Sometimes a project can begin with nothing more than a title. Christmas at the Juniper Tavern began this way. Sodom, Gomorrah & Jones began this way. A title you love pops into your head and you begin brooding about content appropriate to the title.
But sometimes a title can linger long without resolution, without finding its content. This is the case with a title I've been wrestling with since the 1980s: Women I Have Tried To Know. I originally thought of it as a two-actor play, a narrator-man and the half dozen women in his life, each played by the same actress. A play actors would love to do if written right. I could never write in right, not through a dozen or so attempts.
Once I tried it as a novel but didn't get far. I even tried it as an opera libretto and got nowhere.

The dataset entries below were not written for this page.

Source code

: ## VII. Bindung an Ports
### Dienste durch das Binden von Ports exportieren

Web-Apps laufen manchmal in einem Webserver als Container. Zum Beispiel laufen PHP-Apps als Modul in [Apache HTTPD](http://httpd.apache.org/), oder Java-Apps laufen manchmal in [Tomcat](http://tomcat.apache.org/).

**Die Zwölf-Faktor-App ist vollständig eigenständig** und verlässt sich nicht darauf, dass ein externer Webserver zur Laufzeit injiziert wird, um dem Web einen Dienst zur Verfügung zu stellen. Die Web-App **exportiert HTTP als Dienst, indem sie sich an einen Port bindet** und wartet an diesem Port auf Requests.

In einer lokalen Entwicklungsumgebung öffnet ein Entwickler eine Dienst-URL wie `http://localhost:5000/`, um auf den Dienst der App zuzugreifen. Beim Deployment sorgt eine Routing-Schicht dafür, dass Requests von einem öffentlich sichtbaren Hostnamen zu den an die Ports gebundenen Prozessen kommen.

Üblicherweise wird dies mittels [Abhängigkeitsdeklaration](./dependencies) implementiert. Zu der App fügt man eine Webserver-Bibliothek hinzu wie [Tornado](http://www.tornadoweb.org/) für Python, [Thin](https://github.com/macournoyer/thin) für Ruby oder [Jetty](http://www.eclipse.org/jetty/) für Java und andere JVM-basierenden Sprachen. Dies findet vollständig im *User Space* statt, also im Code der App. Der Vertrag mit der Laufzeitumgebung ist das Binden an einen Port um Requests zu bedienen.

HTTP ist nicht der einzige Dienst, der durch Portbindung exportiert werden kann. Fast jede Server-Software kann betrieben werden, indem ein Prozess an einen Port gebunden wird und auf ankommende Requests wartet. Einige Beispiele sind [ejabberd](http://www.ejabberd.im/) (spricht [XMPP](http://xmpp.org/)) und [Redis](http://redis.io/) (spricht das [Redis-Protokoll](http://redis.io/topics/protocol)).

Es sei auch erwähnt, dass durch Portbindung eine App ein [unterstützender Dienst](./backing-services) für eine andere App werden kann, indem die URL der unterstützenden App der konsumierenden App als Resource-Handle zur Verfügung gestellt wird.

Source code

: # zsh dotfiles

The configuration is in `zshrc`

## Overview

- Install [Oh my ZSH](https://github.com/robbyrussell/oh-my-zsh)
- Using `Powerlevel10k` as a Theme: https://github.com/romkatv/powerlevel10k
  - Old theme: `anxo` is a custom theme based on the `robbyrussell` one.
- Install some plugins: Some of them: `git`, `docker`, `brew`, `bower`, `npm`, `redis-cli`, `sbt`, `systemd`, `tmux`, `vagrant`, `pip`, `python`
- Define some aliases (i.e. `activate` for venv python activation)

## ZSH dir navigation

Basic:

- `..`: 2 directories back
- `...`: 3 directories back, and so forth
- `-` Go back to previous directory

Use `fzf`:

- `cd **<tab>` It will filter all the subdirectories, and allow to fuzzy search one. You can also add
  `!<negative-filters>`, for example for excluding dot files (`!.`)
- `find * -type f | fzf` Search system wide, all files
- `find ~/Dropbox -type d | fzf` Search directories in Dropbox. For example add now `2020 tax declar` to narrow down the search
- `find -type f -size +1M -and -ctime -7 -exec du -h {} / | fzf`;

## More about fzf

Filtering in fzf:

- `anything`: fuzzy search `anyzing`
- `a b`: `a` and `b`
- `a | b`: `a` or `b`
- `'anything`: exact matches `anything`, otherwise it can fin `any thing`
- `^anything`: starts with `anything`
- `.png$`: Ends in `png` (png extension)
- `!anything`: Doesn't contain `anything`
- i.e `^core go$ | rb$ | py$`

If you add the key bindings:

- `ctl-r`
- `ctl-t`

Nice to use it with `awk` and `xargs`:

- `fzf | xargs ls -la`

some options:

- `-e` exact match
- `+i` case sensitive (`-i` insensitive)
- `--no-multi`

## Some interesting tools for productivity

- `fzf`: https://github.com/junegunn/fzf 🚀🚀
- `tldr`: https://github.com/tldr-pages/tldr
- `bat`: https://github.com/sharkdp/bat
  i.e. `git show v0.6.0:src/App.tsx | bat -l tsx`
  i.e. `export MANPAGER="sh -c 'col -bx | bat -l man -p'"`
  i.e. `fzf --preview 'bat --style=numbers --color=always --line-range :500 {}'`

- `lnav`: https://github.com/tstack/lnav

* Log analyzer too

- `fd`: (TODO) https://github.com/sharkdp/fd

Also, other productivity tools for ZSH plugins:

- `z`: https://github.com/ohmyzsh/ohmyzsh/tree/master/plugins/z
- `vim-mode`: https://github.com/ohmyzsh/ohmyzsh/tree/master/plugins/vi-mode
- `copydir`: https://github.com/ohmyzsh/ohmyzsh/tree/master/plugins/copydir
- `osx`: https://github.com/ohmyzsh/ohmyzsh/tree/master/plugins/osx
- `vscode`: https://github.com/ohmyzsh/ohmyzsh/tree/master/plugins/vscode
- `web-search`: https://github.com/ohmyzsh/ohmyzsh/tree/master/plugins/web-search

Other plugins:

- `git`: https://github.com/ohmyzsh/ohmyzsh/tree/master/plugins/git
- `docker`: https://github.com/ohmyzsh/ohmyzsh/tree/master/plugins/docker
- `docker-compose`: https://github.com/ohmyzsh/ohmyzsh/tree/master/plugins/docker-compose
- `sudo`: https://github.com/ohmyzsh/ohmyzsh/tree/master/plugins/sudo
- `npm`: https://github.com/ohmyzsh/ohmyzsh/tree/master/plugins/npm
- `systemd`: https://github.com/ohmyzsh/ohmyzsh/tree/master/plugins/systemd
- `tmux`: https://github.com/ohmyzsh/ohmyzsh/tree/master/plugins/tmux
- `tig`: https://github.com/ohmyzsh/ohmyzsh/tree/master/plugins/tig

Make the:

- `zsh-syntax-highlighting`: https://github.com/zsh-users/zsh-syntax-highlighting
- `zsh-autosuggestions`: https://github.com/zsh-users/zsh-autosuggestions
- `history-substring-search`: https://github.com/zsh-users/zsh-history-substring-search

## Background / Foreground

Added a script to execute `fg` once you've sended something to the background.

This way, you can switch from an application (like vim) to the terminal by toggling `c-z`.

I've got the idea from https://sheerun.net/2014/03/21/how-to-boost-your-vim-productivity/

Now, today for some reason, yet another approach popped into my brain, I tossed out two quick opening pages, and this may be the way to go: a long narrative poem. There is considerable advantage in this form. It cannot possibly be commercial, it lends itself to irony and introspection, it is slow by nature, it resists cheap shots, sexual histrionics and exploitation.
At the same time, it's a very difficult way to go. It would be long and slow to create, maybe requiring more time than I have. But it will keep me dabbling in something comfortably inside-out (as opposed to the kind of inside-out writing that flirts with nervous breakdown), since outside-in writing seems to be impossible for me these days. Something to dabble in and make me look like I'm keeping busy while waiting for the bus.
I suppose I'll continue to dabble with it. I wish I had thought of this approach ten years ago.